For purposes of linking datasets, the study also combined different categories of nursing home labor into single categories (e.g., RNs, RN directors of nursing, and RN administrators were all examined in a single RN occupational category; certified nursing assistants (CNAs), nurse aides in training, and medication aide/technicians were all examined in a single NA occupation category), which obscures any differences that may exist between the occupational sub-groups. Future research examining the relationships between wages and staffing patterns in states that vary by key factors other than minimum wage--such as state-mandated minimum staffing levels and unemployment rates--would help address the limitations of this national study.

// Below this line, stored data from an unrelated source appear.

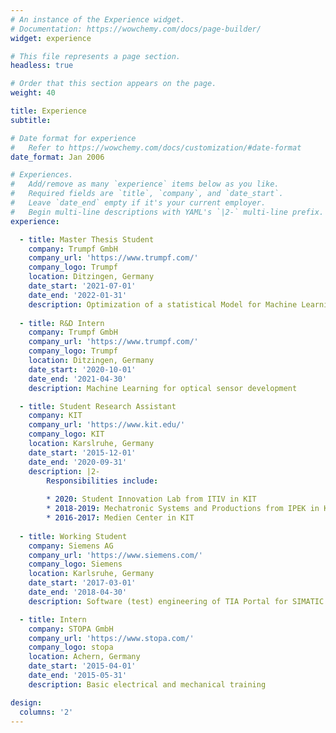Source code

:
 ```yaml
---
# An instance of the Experience widget.
# Documentation: https://wowchemy.com/docs/page-builder/
widget: experience

# This file represents a page section.
headless: true

# Order that this section appears on the page.
weight: 40

title: Experience
subtitle:

# Date format for experience
#   Refer to https://wowchemy.com/docs/customization/#date-format
date_format: Jan 2006

# Experiences.
#   Add/remove as many `experience` items below as you like.
#   Required fields are `title`, `company`, and `date_start`.
#   Leave `date_end` empty if it's your current employer.
#   Begin multi-line descriptions with YAML's `|2-` multi-line prefix.
experience:

  - title: Master Thesis Student
    company: Trumpf GmbH
    company_url: 'https://www.trumpf.com/'
    company_logo: Trumpf
    location: Ditzingen, Germany
    date_start: '2021-07-01'
    date_end: '2022-01-31'
    description: Optimization of a statistical Model for Machine Learning using Distributed Sensor Data (work in python, written in English) 
        
  - title: R&D Intern
    company: Trumpf GmbH
    company_url: 'https://www.trumpf.com/'
    company_logo: Trumpf
    location: Ditzingen, Germany
    date_start: '2020-10-01'
    date_end: '2021-04-30'
    description: Machine Learning for optical sensor development

  - title: Student Research Assistant
    company: KIT
    company_url: 'https://www.kit.edu/'
    company_logo: KIT
    location: Karslruhe, Germany
    date_start: '2015-12-01'
    date_end: '2020-09-31'
    description: |2-
        Responsibilities include:
        
        * 2020: Student Innovation Lab from ITIV in KIT
        * 2018-2019: Mechatronic Systems and Productions from IPEK in KIT
        * 2016-2017: Medien Center in KIT
        
  - title: Working Student
    company: Siemens AG
    company_url: 'https://www.siemens.com/'
    company_logo: Siemens
    location: Karlsruhe, Germany
    date_start: '2017-03-01'
    date_end: '2018-04-30'
    description: Software (test) engineering of TIA Portal for SIMATIC products

  - title: Intern
    company: STOPA GmbH
    company_url: 'https://www.stopa.com/'
    company_logo: stopa
    location: Achern, Germany
    date_start: '2015-04-01'
    date_end: '2015-05-31'
    description: Basic electrical and mechanical training

design:
  columns: '2'
---
```

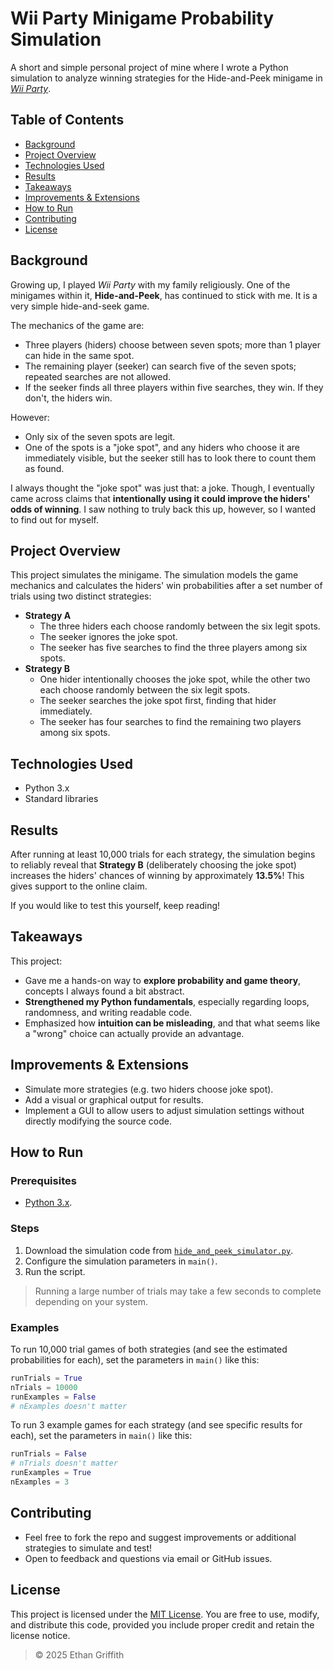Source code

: # Wii Party Minigame Probability Simulation

A short and simple personal project of mine where I wrote a Python simulation to analyze winning strategies for the Hide-and-Peek minigame in [*Wii Party*](https://en.wikipedia.org/wiki/Wii_Party).

## Table of Contents
- [Background](#background)
- [Project Overview](#project-overview)
- [Technologies Used](#technologies-used)
- [Results](#results)
- [Takeaways](#takeaways)
- [Improvements & Extensions](#improvements--extensions)
- [How to Run](#how-to-run)
- [Contributing](#contributing)
- [License](#license)

## Background

Growing up, I played *Wii Party* with my family religiously. One of the minigames within it, **Hide-and-Peek**, has continued to stick with me. It is a very simple hide-and-seek game.

The mechanics of the game are:
- Three players (hiders) choose between seven spots; more than 1 player can hide in the same spot.
- The remaining player (seeker) can search five of the seven spots; repeated searches are not allowed.
- If the seeker finds all three players within five searches, they win. If they don't, the hiders win.

However:
- Only six of the seven spots are legit.
- One of the spots is a "joke spot", and any hiders who choose it are immediately visible, but the seeker still has to look there to count them as found.

I always thought the "joke spot" was just that: a joke. Though, I eventually came across claims that **intentionally using it could improve the hiders' odds of winning**. I saw nothing to truly back this up, however, so I wanted to find out for myself.

## Project Overview

This project simulates the minigame. The simulation models the game mechanics and calculates the hiders' win probabilities after a set number of trials using two distinct strategies:
- **Strategy A**
  - The three hiders each choose randomly between the six legit spots.
  - The seeker ignores the joke spot.
  - The seeker has five searches to find the three players among six spots.
- **Strategy B**
  - One hider intentionally chooses the joke spot, while the other two each choose randomly between the six legit spots.
  - The seeker searches the joke spot first, finding that hider immediately.
  - The seeker has four searches to find the remaining two players among six spots.

## Technologies Used
- Python 3.x
- Standard libraries

## Results

After running at least 10,000 trials for each strategy, the simulation begins to reliably reveal that **Strategy B** (deliberately choosing the joke spot) increases the hiders' chances of winning by approximately **13.5%**! This gives support to the online claim.

If you would like to test this yourself, keep reading!

## Takeaways

This project:
- Gave me a hands-on way to **explore probability and game theory**, concepts I always found a bit abstract.
- **Strengthened my Python fundamentals**, especially regarding loops, randomness, and writing readable code.
- Emphasized how **intuition can be misleading**, and that what seems like a "wrong" choice can actually provide an advantage.

## Improvements & Extensions

- Simulate more strategies (e.g. two hiders choose joke spot).
- Add a visual or graphical output for results.
- Implement a GUI to allow users to adjust simulation settings without directly modifying the source code.

## How to Run

### Prerequisites
- [Python 3.x](https://www.python.org/downloads/).

### Steps
1. Download the simulation code from [`hide_and_peek_simulator.py`](hide_and_peek_simulator.py).
2. Configure the simulation parameters in `main()`.
3. Run the script.

> Running a large number of trials may take a few seconds to complete depending on your system.

### Examples

To run 10,000 trial games of both strategies (and see the estimated probabilities for each), set the parameters in `main()` like this:

```python
runTrials = True
nTrials = 10000
runExamples = False
# nExamples doesn't matter
```

To run 3 example games for each strategy (and see specific results for each), set the parameters in `main()` like this:

```python
runTrials = False
# nTrials doesn't matter
runExamples = True
nExamples = 3
```

## Contributing

- Feel free to fork the repo and suggest improvements or additional strategies to simulate and test!
- Open to feedback and questions via email or GitHub issues.

## License

This project is licensed under the [MIT License](LICENSE). You are free to use, modify, and distribute this code, provided you include proper credit and retain the license notice.

> © 2025 Ethan Griffith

To our knowledge, this study is the first to estimate the direct financial impact on nursing homes of raising the federal minimum wage. However, our calculations of the total wage and payroll tax increases per worker depend on our estimates of wage distributions. We believe that our linear estimates are reasonable; however, employee wages are not, in fact, believed to be linearly distributed. Indeed, they may be clustered around specific wages (e.g., $8.00; $8.50) rather than spread evenly among BLS-reported wage levels. Additionally, over half of nursing home assistants work part-time or for part of the year (PHI, 2015) and our analyses assume full-time employment and, thus, may overestimate the financial impact of minimum wage increases. Finally, as our above review of some possible responses to a minimum wage increase indicates, the ultimate impacts of a minimum wage increase depend on a wide range of real-life factors that are unaccounted for in our aggregate estimates, including factors from outside the nursing home industry that are beyond the scope of our discussion, such as growth in unemployment among traditional nursing home workers (i.e., women with limited education) driven by layoffs and terminations in other industries, such as reductions in retail work as the dominance of online shopping grows.

 

5. CONCLUSION

This study provides valuable preliminary insights into the relationships between wages and hours worked in nursing homes, and potential impacts of federal minimum wage increases on nursing homes across states and by nursing occupation. Select state findings are also reported, highlighting substantial cross-state differences. To better understand the relationships between wages and hours in nursing homes, and potential impacts of federal minimum wage increases, additional research that takes into account key state-level policy and market factors is needed.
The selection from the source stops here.